Technical Evolution of Ground Marking Recognition for High‑Precision Maps

This article introduces the technical evolution of ground‑marking recognition in high‑precision maps at AMap. The methods described have supported the production line requirements of high‑precision map construction and provide a solid technical guarantee.

Ground‑marking recognition refers to detecting various road‑surface elements such as arrows, text, numbers, speed‑bump markings, lane‑keeping lines, crosswalks, stop‑yield lines, etc. The recognized results become production data for the map‑building pipeline and are later used for autonomous driving, in‑vehicle navigation, and mobile navigation.

High‑precision maps require centimeter‑level accuracy for each map element, which makes the recognition task far more demanding than ordinary maps. Two major challenges are the large variety and size of markings and the wear, occlusion, and inconsistent clarity of markings in real‑world scenes.

1. Diversity of ground markings : markings differ in color (yellow, red, white), shape (arrows, characters, bars, patches, hills), and size (standard arrow length 9 m, but many markings are 1–2 m or smaller).

2. Wear and occlusion : long‑term vehicle and pedestrian traffic causes wear and fading; traffic congestion, construction, and environmental conditions (rain, backlight) further degrade visibility.

Traditional extraction methods (threshold segmentation, skeletonization, connected‑component analysis) work well on clean data but struggle with worn, blurred, or low‑contrast markings. Example results of traditional methods show good extraction for clear cases but poor recall and position accuracy for challenging scenarios.

Deep‑learning era : Since AlexNet (2012), convolutional neural networks (CNNs) have dramatically improved detection performance. Two main detection paradigms are two‑stage (e.g., R‑FCN, Faster‑RCNN) and one‑stage (SSD, YOLO). For high‑precision maps, the two‑stage approach is preferred for its higher accuracy.

R‑FCN detection : Position‑sensitive score maps and ROI pooling provide high location precision. R‑FCN improves recall and generalization across diverse scenes.

Cascade detector : By iteratively refining bounding‑box predictions (e.g., using Deformable‑Conv), the cascade approach reduces the gap between predicted and true positions, meeting the strict precision requirements of high‑precision maps.

Cascade + local regression : A local regression stage focuses on the marking region to further refine the position, yielding finer boundaries.
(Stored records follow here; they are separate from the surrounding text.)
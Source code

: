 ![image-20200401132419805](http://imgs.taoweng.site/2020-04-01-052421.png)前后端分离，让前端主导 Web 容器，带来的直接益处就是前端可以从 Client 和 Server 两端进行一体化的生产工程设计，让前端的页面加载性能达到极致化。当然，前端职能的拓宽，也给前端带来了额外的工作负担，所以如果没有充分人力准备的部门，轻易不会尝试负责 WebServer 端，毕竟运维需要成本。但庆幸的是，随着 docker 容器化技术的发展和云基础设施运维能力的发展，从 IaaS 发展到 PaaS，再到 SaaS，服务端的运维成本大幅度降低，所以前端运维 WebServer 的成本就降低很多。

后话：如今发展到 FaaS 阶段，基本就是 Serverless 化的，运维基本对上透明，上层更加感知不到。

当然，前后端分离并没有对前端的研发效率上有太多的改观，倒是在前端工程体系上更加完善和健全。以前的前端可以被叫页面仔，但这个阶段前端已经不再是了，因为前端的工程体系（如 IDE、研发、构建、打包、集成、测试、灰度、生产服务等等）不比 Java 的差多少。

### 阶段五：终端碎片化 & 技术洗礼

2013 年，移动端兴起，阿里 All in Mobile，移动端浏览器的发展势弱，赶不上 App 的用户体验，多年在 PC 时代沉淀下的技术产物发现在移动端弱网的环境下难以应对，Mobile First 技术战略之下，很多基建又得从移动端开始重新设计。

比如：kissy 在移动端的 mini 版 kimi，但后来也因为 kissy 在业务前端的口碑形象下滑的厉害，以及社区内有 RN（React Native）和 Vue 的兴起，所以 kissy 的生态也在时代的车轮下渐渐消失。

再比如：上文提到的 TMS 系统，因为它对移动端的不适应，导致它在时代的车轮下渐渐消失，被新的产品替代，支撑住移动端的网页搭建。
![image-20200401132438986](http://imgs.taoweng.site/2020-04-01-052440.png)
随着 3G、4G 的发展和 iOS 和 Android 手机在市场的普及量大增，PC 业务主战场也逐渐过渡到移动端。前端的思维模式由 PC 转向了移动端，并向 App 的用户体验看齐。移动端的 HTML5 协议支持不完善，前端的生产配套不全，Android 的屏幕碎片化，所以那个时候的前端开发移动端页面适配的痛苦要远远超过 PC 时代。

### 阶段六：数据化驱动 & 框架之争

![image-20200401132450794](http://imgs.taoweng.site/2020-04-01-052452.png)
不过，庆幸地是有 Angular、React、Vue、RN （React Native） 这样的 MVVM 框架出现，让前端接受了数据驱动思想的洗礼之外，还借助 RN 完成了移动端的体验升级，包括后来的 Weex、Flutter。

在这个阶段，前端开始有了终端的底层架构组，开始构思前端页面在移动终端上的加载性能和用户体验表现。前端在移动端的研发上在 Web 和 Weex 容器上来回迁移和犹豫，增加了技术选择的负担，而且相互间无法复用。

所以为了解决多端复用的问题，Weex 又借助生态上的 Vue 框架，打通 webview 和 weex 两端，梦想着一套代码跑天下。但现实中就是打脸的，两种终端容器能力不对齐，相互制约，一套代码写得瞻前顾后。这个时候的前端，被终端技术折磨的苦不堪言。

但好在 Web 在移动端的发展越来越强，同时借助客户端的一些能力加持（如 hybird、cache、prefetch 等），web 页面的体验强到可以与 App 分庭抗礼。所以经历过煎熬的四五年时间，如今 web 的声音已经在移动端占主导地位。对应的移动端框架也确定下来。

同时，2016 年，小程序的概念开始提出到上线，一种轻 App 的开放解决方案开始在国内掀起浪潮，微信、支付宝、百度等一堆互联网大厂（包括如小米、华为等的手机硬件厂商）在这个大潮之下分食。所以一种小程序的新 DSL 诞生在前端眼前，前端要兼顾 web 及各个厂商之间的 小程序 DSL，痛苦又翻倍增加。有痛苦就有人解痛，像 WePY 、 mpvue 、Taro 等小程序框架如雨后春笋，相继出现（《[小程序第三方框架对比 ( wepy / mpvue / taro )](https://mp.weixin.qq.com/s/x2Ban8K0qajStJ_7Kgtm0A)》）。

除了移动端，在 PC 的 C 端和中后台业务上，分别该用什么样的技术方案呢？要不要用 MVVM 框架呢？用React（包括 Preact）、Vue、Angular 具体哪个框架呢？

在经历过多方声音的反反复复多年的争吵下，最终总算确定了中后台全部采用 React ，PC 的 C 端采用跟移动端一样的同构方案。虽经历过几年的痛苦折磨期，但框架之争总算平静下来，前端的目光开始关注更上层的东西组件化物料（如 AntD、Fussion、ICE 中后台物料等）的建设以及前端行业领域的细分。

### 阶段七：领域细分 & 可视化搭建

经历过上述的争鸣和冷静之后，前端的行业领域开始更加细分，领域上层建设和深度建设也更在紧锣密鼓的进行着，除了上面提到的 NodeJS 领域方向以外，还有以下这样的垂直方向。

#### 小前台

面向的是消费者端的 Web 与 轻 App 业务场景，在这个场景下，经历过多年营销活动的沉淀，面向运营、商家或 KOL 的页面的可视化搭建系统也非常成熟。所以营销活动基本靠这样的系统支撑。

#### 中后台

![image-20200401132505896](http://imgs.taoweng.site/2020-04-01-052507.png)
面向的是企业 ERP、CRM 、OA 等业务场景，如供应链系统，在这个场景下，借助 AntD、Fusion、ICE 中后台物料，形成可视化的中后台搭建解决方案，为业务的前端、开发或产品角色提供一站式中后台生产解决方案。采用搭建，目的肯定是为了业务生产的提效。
Corner‑point detection : Predicts two heatmaps for the top‑left and bottom‑right corners of each object, along with embedding vectors for grouping. This reduces reliance on dense anchors and improves bounding‑box tightness.

Cascade + segmentation refinement : A ResNet‑based semantic‑segmentation model (with adaptive receptive fields, multi‑scale fusion, coarse‑fine fusion, and ROI attention) provides pixel‑level masks. Detection supplies coarse locations, while segmentation refines the exact marking shape.

PAnet : A detection‑segmentation hybrid that fuses coarse and fine features both top‑down and bottom‑up, adds adaptive feature down‑sampling, and includes a mask classification branch, resulting in higher position accuracy and robustness to wear.

3‑D point‑cloud detection : Leveraging LiDAR point clouds, the PointRCNN framework generates high‑quality 3‑D proposals, performs foreground‑background segmentation, and refines proposals with ROI pooling and feature fusion, achieving precise 3‑D localization of ground markings.

Results and benefits : With large‑scale data, the proposed pipelines achieve >99 % recall and >99 % positional accuracy within a 5 cm ground‑truth tolerance. The solutions are already deployed in production, dramatically improving efficiency and quality of high‑precision map creation.

High‑precision maps serve autonomous‑driving systems as “eyes,” requiring extremely high recall and positional accuracy. The continuous advancement from manual to semi‑automatic and fully automatic recognition, from 2‑D to 3‑D and multi‑sensor fusion, is essential for scaling map production.